For the first time in a year and a half, Ralph heard her daughter laugh.

“She literally just blossomed. It was almost like overnight she just came alive,” Ralph said. “So then I knew, ‘OK, this is CBD – now I got it. Now what do we do?’”

After other parents became aware of Harmony’s results, the group expanded and went in on their greatest investment yet – 24 parents paid $15,000 for a six-month supply.

But the day before Thanksgiving, police raided the seller’s Colorado farm.

“That was my absolute breaking point,” Ralph said. “It wasn’t so much taking the site down and protecting the parents – it was ‘my daughter needs this.’”

Ready to take matters into her own hands, Ralph founded Palmetto Synergistic Research. After communicating with a father in Kentucky who operates the country’s largest CBD grow, she began manufacturing her own oil made from hemp — a type of cannabis containing no more than 0.3 percent THC. Called “Palmetto Harmony,” it is sold in storefronts throughout the state, and used by parents across the South.

Ralph knows some patients may need higher amounts of THC not yet legal in the state, but she is grateful for the relief Palmetto Harmony has been able to provide.

“The ones that is does help — that is where the benefit is,” Ralph said. “Then it’s worth doing.”

* * *

ATLANTA — Just a week before Georgia state Rep. Allen Peake received an e-mail from Janea Cox – a mother whose daughter suffered from intractable epilepsy – he told a Macon journalist there would be no interest in a medical marijuana bill during the 2014 legislative session.

“Absolutely no way,” Peake remembers saying. “I’m never going to touch that.”

Days later, he visited Eggleston Hospital’s intensive-care unit and stood over 4-year-old Haleigh Cox, on her deathbed.

Over the next 15 months, Peake would become the legislative champion of medical marijuana in Georgia, spearheading a comprehensive CBD oil law complete with eight qualifying conditions and a 5 percent THC cap – much higher than most states that have recently passed CBD legislation.

Peake’s victory was just one episode in a politically confusing, counterintuitive trend of Republican lawmakers suddenly, wholeheartedly taking up the mantle for medical marijuana in the Deep South.

For Peake, it didn’t seem like that big of a stretch.

“We’re committed to family values,” he said. “Here we were, because of our own laws, splitting up families.”

Peake remembers many of his conservative colleagues telling him he’d gone off the deep end when he first proposed a medical marijuana bill in 2014. They said it would be the end of his time at the Capitol.

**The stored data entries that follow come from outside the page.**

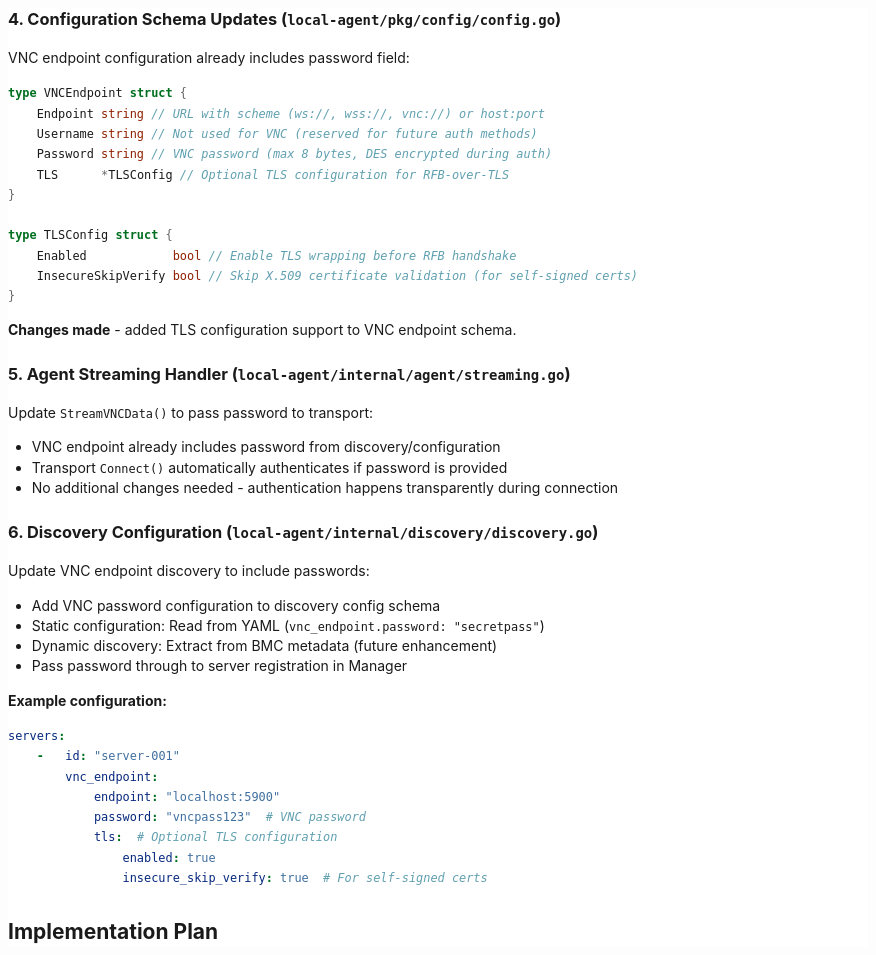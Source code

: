 ### 4. **Configuration Schema Updates** (`local-agent/pkg/config/config.go`)

VNC endpoint configuration already includes password field:

```go
type VNCEndpoint struct {
    Endpoint string // URL with scheme (ws://, wss://, vnc://) or host:port
    Username string // Not used for VNC (reserved for future auth methods)
    Password string // VNC password (max 8 bytes, DES encrypted during auth)
    TLS      *TLSConfig // Optional TLS configuration for RFB-over-TLS
}

type TLSConfig struct {
    Enabled            bool // Enable TLS wrapping before RFB handshake
    InsecureSkipVerify bool // Skip X.509 certificate validation (for self-signed certs)
}
```

**Changes made** - added TLS configuration support to VNC endpoint schema.

### 5. **Agent Streaming Handler** (`local-agent/internal/agent/streaming.go`)

Update `StreamVNCData()` to pass password to transport:

- VNC endpoint already includes password from discovery/configuration
- Transport `Connect()` automatically authenticates if password is provided
- No additional changes needed - authentication happens transparently during
  connection

### 6. **Discovery Configuration** (`local-agent/internal/discovery/discovery.go`)

Update VNC endpoint discovery to include passwords:

- Add VNC password configuration to discovery config schema
- Static configuration: Read from YAML (`vnc_endpoint.password: "secretpass"`)
- Dynamic discovery: Extract from BMC metadata (future enhancement)
- Pass password through to server registration in Manager

**Example configuration:**

```yaml
servers:
    -   id: "server-001"
        vnc_endpoint:
            endpoint: "localhost:5900"
            password: "vncpass123"  # VNC password
            tls:  # Optional TLS configuration
                enabled: true
                insecure_skip_verify: true  # For self-signed certs
```

## Implementation Plan

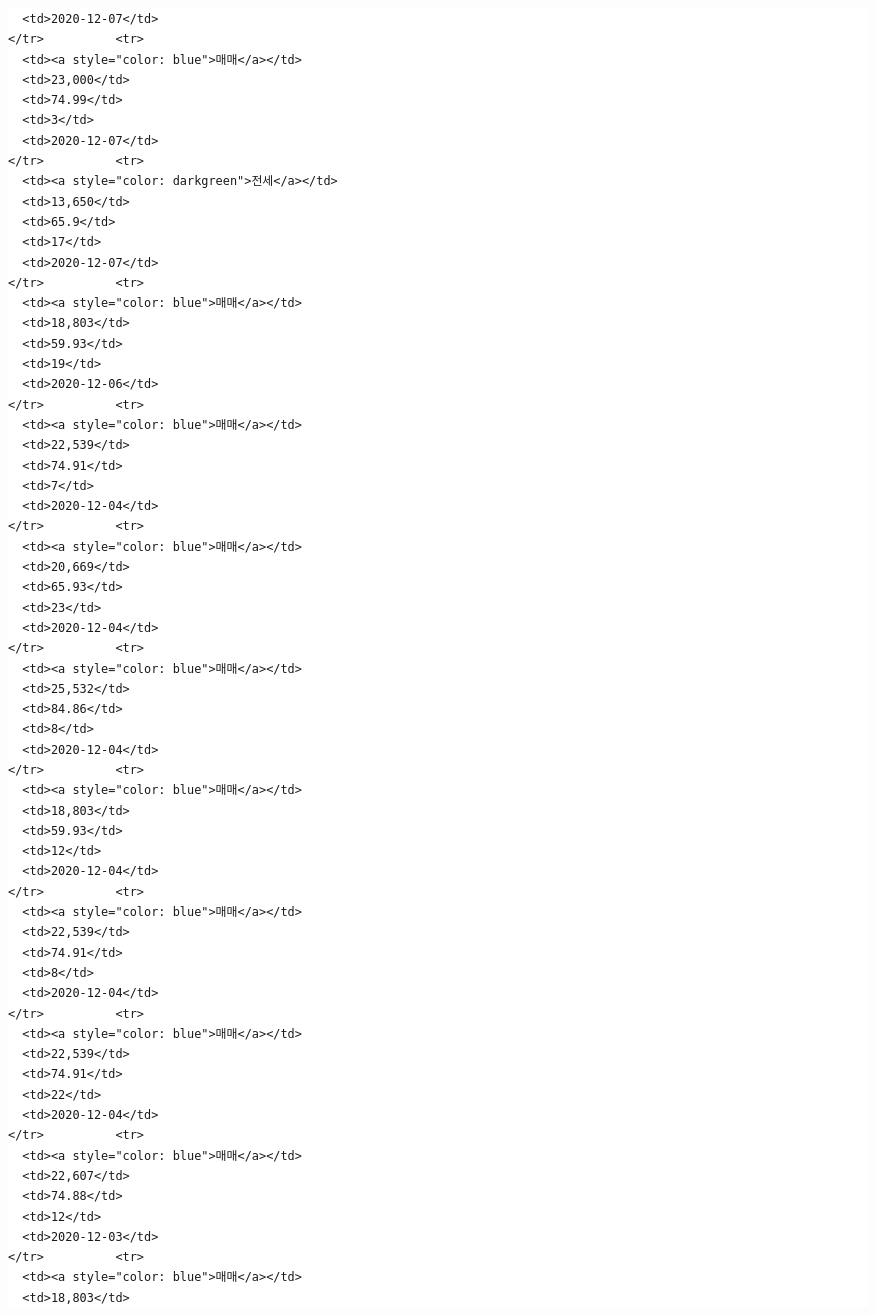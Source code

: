       <td>2020-12-07</td>
    </tr>          <tr>
      <td><a style="color: blue">매매</a></td>
      <td>23,000</td>
      <td>74.99</td>
      <td>3</td>
      <td>2020-12-07</td>
    </tr>          <tr>
      <td><a style="color: darkgreen">전세</a></td>
      <td>13,650</td>
      <td>65.9</td>
      <td>17</td>
      <td>2020-12-07</td>
    </tr>          <tr>
      <td><a style="color: blue">매매</a></td>
      <td>18,803</td>
      <td>59.93</td>
      <td>19</td>
      <td>2020-12-06</td>
    </tr>          <tr>
      <td><a style="color: blue">매매</a></td>
      <td>22,539</td>
      <td>74.91</td>
      <td>7</td>
      <td>2020-12-04</td>
    </tr>          <tr>
      <td><a style="color: blue">매매</a></td>
      <td>20,669</td>
      <td>65.93</td>
      <td>23</td>
      <td>2020-12-04</td>
    </tr>          <tr>
      <td><a style="color: blue">매매</a></td>
      <td>25,532</td>
      <td>84.86</td>
      <td>8</td>
      <td>2020-12-04</td>
    </tr>          <tr>
      <td><a style="color: blue">매매</a></td>
      <td>18,803</td>
      <td>59.93</td>
      <td>12</td>
      <td>2020-12-04</td>
    </tr>          <tr>
      <td><a style="color: blue">매매</a></td>
      <td>22,539</td>
      <td>74.91</td>
      <td>8</td>
      <td>2020-12-04</td>
    </tr>          <tr>
      <td><a style="color: blue">매매</a></td>
      <td>22,539</td>
      <td>74.91</td>
      <td>22</td>
      <td>2020-12-04</td>
    </tr>          <tr>
      <td><a style="color: blue">매매</a></td>
      <td>22,607</td>
      <td>74.88</td>
      <td>12</td>
      <td>2020-12-03</td>
    </tr>          <tr>
      <td><a style="color: blue">매매</a></td>
      <td>18,803</td>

But he picked up steam with testimony from torn families like the Coxes, who were forced to leave the state in search of medication they couldn’t obtain or even legally possess in Georgia. They just wanted to help their children.

Sue Rusche has children, too. She has been fighting against the spread of marijuana in Georgia before the state first passed its research program in 1980 with the help of lobbyists from the National Organization for the Reform of Marijuana Laws.

She characterized the pro-legalization group’s intentions as sinister – preying on lawmakers’ emotions during debate over both the 1980 therapeutic use program and Peake’s 2015 CBD oil law.

“NORML was not against exploiting desperately ill people and bringing them in as witnesses to swear that they needed marijuana to survive,” Rusche said. “That brought forth the attraction in the same way that children with epilepsy are tugging at people’s heartstrings”

Rusche still remains active in state politics, and went to visit Peake last year. When his medical marijuana bill finally passed in 2015, Rusche perceived a disregard for the medical process that she said was similarly apparent 35 years ago.

Peake knows of no patients ever treated by Georgia’s 1980 Controlled Substances Therapeutic Research Act, and attributes its demise to a lack of interest. He scrapped the law entirely with his bill.

“It’s basically voiding the 1980 legislation and saying, ‘Here’s the new medical cannabis legislation that is in existence in Georgia at this time,’” Peake said.

In the state’s revised statute, the words “Controlled Substances Therapeutic Research Act” are stricken through with a bold line.

Its title now represents a new generation — “Haleigh’s Hope Act.”

News21 journalist Shawn Weismiller contributed to this article.